Les managers dociles promus à l’origine par Gates étaient heureux d’élaborer une estimation formelle rédigée selon les spécifications de leur visiteur fréquent, le vice-président Dick Cheney. [Pour en savoir plus sur le dossier de Gates, voir « » de Consortiumnews.com.Le monde secret de Robert Gates. "]
Ceux qui racontent des mensonges conséquents doivent être tenus responsables. Cela inclut, bien sûr, Colin Powell. Le Congrès doit demander à l’ancien secrétaire d’État pourquoi il a décidé d’ignorer les objections de ses propres analystes du renseignement et de se tourner plutôt vers le renseignement confessionnel pour la guerre.
Il a exprimé ses regrets pour sa performance scandaleuse à l’ONU, mais uniquement parce qu’elle a « entaché mon bilan ». Nous aimerions le voir essayer cela sur Cindy Sheehan et 3,000 XNUMX autres mères endeuillées.
Powell et moi [McGovern] avons grandi à un kilomètre l'un de l'autre dans le Bronx. On avait là un mot pour désigner son point fort, qui reste un fléau omniprésent à Washington.
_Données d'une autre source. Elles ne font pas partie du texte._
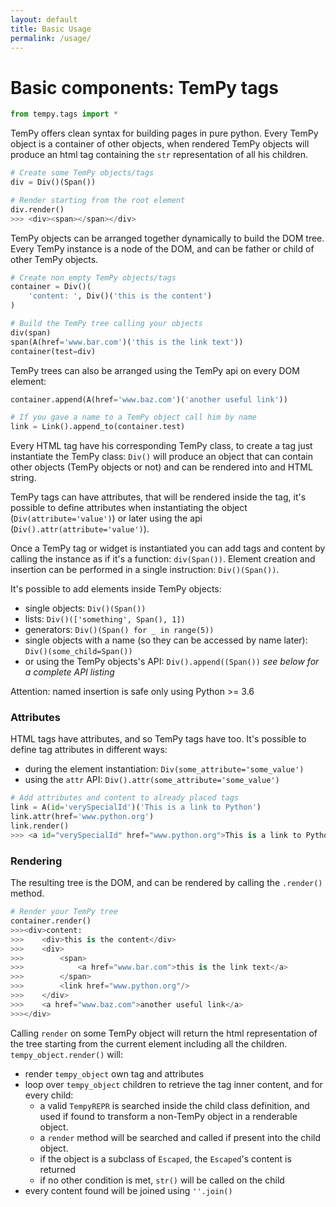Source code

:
 ```yaml
---
layout: default
title: Basic Usage
permalink: /usage/
---
```

# Basic components: TemPy tags

```python
from tempy.tags import *
```

TemPy offers clean syntax for building pages in pure python. Every TemPy object is a container of other objects, when rendered TemPy objects will produce an html tag containing the `str` representation of all his children.
```python
# Create some TemPy objects/tags
div = Div()(Span())

# Render starting from the root element
div.render()
>>> <div><span></span></div>
```

TemPy objects can be arranged together dynamically to build the DOM tree. Every TemPy instance is a node of the DOM, and can be father or child of other TemPy objects.

```python
# Create non empty TemPy objects/tags
container = Div()(
    'content: ', Div()('this is the content')
)

# Build the TemPy tree calling your objects
div(span)
span(A(href='www.bar.com')('this is the link text'))
container(test=div)
```
TemPy trees can also be arranged using the TemPy api on every DOM element:
```python
container.append(A(href='www.baz.com')('another useful link'))

# If you gave a name to a TemPy object call him by name
link = Link().append_to(container.test)
```

Every HTML tag have his corresponding TemPy class, to create a tag just instantiate the TemPy class: `Div()` will produce an object that can contain other objects (TemPy objects or not) and can be rendered into and HTML string.

TemPy tags can have attributes, that will be rendered inside the tag, it's possible to define attributes when instantiating the object (`Div(attribute='value')`) or later using the api (`Div().attr(attribute='value')`).

Once a TemPy tag or widget is instantiated you can add tags and content by calling the instance as if it's a function: `div(Span())`. Element creation and insertion can be performed in a single instruction: `Div()(Span())`.

It's possible to add elements inside TemPy objects:

* single objects: `Div()(Span())`
* lists: `Div()(['something', Span(), 1])`
* generators: `Div()(Span() for _ in range(5))`
* single objects with a name (so they can be accessed by name later): `Div()(some_child=Span())`
* or using the TemPy objects's API: `Div().append((Span())` *see below for a complete API listing*

<aside class="warning">Attention: named insertion is safe only using Python >= 3.6</aside>



### Attributes 

HTML tags have attributes, and so TemPy tags have too. It's possible to define tag attributes in different ways:

* during the element instantiation: `Div(some_attribute='some_value')`
* using the `attr` API: `Div().attr(some_attribute='some_value')`

```python
# Add attributes and content to already placed tags
link = A(id='verySpecialId')('This is a link to Python')
link.attr(href='www.python.org')
link.render()
>>> <a id="verySpecialId" href="www.python.org">This is a link to Python</a>
```

### Rendering

The resulting tree is the DOM, and can be rendered by calling the `.render()` method.

```python
# Render your TemPy tree
container.render()
>>><div>content:
>>>    <div>this is the content</div>
>>>    <div>
>>>        <span>
>>>            <a href="www.bar.com">this is the link text</a>
>>>        </span>
>>>        <link href="www.python.org"/>
>>>    </div>
>>>    <a href="www.baz.com">another useful link</a>
>>></div>
```

Calling `render` on some TemPy object will return the html representation of the tree starting from the current element including all the children.
`tempy_object.render()` will:
* render `tempy_object` own tag and  attributes
* loop over `tempy_object` children to retrieve the tag inner content, and for every child:
  * a valid `TempyREPR` is searched inside the child class definition, and used if found to transform a non-TemPy object in a renderable object.
  * a `render` method will be searched and called if present into the child object.
  * if the object is a subclass of `Escaped`, the `Escaped`'s content is returned
  * if no other condition is met, `str()` will be called on the child
* every content found will be joined using `''.join()`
C'était à la fois un nom et un verbe : « nez brun ». Et cela n'a rien à voir avec la couleur de la peau.
C'était un mot familier avant que je [McGovern] n'apprenne « sycophant ». Webster's donne ce sens : « S'attirer les faveurs de quelqu'un, s'attirer les faveurs de quelqu'un ; de l’implication que la servilité équivaut à embrasser les parties postérieures de la personne dont l’avancement est recherché.
Le représentant Lloyd Doggett, démocrate du Texas, a exposé très succinctement les effets de tout cela dans un discours prononcé l'année dernière :
Cette guerre a été lancée sans menace immédiate pour nos familles... Des idéologues radicaux « je-sais-tout » ici à Washington ont déformé les faits, déformé les renseignements et perpétré des mensonges destinés à induire le peuple américain en erreur en lui faisant croire qu'un voyou de troisième ordre avait un coup de main. lors de la tragédie du 9 septembre et allait bientôt déclencher un champignon atomique.
On parle beaucoup aujourd’hui de la nécessité d’honorer les sacrifices de nos soldats tombés au combat. La meilleure façon d’y parvenir est peut-être de découvrir qui a induit les gens en erreur et de leur demander des comptes avant de recommencer.
Ray McGovern était un officier d'infanterie et de renseignement de l'armée avant ses 27 ans de carrière en tant qu'analyste à la CIA. W. Patrick Lang, colonel de l'armée à la retraite, a servi dans les forces spéciales au Vietnam, en tant que professeur à West Point et en tant qu'officier du renseignement de défense pour le Moyen-Orient (DIA). Tous deux travaillent avec des professionnels vétérans du renseignement pour la santé mentale. (Cette histoire a été initialement publiée sur TomPaine.com.)